In the listing below, start your output at the line with "to determine the difference" and end it after the line with "corpus and parser.", copying every line exactly.
*** Block opens ***
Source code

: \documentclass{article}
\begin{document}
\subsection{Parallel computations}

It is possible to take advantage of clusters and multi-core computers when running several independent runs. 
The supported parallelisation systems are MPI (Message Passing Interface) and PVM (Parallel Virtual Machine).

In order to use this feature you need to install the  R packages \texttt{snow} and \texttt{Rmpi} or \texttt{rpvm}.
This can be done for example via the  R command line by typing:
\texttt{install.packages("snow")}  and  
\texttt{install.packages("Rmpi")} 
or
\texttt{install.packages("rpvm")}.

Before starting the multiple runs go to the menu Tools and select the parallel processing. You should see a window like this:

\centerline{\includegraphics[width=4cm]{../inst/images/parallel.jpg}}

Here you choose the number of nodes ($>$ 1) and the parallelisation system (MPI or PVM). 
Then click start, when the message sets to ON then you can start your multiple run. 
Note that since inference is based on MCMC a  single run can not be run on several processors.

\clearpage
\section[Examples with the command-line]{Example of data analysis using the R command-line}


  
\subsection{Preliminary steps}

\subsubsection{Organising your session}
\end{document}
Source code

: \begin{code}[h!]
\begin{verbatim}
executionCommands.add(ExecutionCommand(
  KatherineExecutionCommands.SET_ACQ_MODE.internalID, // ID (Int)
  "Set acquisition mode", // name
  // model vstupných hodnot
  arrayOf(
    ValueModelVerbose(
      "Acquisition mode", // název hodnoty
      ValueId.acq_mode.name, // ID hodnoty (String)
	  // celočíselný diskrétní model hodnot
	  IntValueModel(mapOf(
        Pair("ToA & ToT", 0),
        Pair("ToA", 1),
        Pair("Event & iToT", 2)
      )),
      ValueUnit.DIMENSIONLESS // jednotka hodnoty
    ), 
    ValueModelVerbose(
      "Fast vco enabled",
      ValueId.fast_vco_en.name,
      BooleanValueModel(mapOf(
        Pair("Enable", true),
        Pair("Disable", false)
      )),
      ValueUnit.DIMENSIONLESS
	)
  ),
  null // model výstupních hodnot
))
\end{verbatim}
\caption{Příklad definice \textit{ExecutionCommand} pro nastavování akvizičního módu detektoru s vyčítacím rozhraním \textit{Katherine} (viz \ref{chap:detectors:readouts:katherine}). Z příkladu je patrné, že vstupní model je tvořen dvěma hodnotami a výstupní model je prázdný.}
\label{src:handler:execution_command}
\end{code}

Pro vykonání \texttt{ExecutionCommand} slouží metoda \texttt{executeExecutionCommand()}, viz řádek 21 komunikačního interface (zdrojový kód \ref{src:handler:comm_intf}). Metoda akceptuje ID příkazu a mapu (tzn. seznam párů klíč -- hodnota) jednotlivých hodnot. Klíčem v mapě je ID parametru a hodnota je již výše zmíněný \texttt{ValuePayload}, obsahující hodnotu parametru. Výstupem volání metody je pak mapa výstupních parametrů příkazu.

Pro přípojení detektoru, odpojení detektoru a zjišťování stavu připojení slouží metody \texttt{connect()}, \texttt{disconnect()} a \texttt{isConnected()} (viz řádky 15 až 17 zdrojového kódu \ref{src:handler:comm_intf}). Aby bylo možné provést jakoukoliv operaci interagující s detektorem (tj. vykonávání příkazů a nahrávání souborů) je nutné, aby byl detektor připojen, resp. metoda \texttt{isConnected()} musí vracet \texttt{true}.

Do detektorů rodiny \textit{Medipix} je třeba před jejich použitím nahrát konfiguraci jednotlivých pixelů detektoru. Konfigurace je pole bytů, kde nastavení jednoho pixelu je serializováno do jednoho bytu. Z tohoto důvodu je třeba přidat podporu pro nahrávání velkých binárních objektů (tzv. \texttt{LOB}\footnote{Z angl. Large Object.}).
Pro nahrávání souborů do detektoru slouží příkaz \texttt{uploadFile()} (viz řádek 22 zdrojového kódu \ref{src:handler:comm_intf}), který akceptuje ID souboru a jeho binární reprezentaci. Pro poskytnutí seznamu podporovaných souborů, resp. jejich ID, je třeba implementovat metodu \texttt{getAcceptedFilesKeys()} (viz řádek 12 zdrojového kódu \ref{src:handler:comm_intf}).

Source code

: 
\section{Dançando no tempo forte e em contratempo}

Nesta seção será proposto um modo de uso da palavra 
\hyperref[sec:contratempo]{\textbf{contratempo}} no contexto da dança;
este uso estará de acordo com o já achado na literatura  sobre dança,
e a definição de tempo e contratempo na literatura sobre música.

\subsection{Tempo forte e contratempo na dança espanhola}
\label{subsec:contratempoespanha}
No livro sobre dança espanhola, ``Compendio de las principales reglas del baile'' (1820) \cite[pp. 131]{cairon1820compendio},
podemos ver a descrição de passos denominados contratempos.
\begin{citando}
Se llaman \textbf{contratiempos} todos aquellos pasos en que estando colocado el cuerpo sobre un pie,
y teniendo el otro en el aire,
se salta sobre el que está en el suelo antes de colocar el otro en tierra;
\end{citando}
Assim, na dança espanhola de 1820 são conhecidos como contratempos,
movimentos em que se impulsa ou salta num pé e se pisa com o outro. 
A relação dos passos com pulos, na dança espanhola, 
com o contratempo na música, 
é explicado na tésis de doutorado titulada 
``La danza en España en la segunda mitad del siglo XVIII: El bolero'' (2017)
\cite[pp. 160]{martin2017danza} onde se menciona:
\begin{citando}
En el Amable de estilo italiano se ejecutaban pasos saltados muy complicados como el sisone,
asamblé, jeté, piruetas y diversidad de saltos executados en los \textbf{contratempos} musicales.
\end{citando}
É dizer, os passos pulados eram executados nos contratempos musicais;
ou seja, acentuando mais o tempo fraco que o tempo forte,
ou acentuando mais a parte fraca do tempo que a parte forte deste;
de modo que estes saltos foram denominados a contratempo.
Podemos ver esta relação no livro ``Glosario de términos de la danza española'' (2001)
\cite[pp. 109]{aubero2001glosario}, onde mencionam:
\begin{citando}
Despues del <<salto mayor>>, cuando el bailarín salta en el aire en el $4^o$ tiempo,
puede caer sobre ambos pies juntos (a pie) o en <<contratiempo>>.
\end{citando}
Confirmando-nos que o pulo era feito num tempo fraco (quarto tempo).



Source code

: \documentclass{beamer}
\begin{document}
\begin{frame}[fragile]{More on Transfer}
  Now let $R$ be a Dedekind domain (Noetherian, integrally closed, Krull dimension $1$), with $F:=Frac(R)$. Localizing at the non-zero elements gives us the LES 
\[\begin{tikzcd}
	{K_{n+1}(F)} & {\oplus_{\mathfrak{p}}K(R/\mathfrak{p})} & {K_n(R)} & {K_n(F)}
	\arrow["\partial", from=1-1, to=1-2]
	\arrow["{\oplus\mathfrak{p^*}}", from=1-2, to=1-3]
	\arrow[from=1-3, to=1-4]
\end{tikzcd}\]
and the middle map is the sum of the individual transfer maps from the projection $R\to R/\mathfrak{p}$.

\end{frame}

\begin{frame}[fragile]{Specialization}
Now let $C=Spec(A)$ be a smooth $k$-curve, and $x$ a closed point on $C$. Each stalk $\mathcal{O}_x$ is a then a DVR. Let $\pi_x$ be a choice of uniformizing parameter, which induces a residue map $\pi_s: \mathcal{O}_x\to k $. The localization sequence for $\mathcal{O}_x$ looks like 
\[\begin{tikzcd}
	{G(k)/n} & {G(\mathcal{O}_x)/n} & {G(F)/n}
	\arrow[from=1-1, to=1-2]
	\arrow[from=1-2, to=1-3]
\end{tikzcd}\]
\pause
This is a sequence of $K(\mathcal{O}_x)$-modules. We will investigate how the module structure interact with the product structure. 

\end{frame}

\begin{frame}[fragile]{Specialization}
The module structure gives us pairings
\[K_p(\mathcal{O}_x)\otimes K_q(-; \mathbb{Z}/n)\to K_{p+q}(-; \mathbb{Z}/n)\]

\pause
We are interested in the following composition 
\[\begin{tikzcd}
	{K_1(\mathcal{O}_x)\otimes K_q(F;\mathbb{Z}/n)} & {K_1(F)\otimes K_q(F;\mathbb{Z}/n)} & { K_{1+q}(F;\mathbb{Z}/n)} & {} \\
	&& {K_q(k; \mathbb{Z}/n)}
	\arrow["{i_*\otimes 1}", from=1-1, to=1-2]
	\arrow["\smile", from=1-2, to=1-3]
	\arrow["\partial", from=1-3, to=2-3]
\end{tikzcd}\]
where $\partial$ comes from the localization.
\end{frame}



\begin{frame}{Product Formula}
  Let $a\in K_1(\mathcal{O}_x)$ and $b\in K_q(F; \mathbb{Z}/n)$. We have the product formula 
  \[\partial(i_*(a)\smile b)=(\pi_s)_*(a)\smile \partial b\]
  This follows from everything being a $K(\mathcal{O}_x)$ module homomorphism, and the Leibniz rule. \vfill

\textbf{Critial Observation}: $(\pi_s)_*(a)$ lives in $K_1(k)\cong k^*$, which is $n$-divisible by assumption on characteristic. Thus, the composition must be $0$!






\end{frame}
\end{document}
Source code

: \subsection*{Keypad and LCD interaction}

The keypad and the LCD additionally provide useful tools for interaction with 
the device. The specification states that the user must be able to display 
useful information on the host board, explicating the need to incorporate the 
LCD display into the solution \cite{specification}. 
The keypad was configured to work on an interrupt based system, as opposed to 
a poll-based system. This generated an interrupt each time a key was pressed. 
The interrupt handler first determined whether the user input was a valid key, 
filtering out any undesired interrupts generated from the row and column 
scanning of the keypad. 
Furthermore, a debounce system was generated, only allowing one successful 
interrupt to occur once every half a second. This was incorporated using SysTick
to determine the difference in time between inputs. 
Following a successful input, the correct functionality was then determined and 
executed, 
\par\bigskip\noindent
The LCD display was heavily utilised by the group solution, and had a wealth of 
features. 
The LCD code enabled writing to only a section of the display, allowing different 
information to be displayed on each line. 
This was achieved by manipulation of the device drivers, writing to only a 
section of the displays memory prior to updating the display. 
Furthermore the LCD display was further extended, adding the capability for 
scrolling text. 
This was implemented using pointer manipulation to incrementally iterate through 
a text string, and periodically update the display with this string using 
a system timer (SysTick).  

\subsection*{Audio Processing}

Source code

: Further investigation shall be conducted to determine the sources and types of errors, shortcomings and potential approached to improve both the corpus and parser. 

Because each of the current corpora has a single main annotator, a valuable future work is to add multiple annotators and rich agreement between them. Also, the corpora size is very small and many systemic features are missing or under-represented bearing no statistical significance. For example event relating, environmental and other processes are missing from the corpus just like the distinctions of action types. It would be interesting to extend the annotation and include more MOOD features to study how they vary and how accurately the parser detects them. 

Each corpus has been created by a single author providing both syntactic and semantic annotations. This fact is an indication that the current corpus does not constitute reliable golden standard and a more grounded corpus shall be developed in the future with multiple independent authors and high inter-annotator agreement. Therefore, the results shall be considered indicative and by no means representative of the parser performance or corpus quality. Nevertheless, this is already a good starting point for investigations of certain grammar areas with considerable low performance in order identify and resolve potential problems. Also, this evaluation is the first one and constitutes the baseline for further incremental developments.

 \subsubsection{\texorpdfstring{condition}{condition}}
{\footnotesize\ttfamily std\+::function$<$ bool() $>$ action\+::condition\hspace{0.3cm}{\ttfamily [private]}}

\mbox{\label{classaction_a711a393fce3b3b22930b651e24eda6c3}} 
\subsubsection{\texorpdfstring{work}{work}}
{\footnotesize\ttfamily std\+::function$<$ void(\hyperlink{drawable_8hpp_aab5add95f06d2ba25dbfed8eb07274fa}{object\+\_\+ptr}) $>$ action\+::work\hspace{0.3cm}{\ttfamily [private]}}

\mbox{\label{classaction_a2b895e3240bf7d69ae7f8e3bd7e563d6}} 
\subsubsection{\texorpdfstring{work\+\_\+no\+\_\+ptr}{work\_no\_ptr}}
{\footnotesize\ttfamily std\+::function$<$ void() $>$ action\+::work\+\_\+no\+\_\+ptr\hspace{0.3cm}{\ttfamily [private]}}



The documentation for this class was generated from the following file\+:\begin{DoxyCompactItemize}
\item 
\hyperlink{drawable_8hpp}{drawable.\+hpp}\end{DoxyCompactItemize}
*** Block closes ***
▶ [Response area]
to determine the difference in time between inputs. 
Following a successful input, the correct functionality was then determined and 
executed, 
\par\bigskip\noindent
The LCD display was heavily utilised by the group solution, and had a wealth of 
features. 
The LCD code enabled writing to only a section of the display, allowing different 
information to be displayed on each line. 
This was achieved by manipulation of the device drivers, writing to only a 
section of the displays memory prior to updating the display. 
Furthermore the LCD display was further extended, adding the capability for 
scrolling text. 
This was implemented using pointer manipulation to incrementally iterate through 
a text string, and periodically update the display with this string using 
a system timer (SysTick).  

\subsection*{Audio Processing}

Source code

: Further investigation shall be conducted to determine the sources and types of errors, shortcomings and potential approached to improve both the corpus and parser. 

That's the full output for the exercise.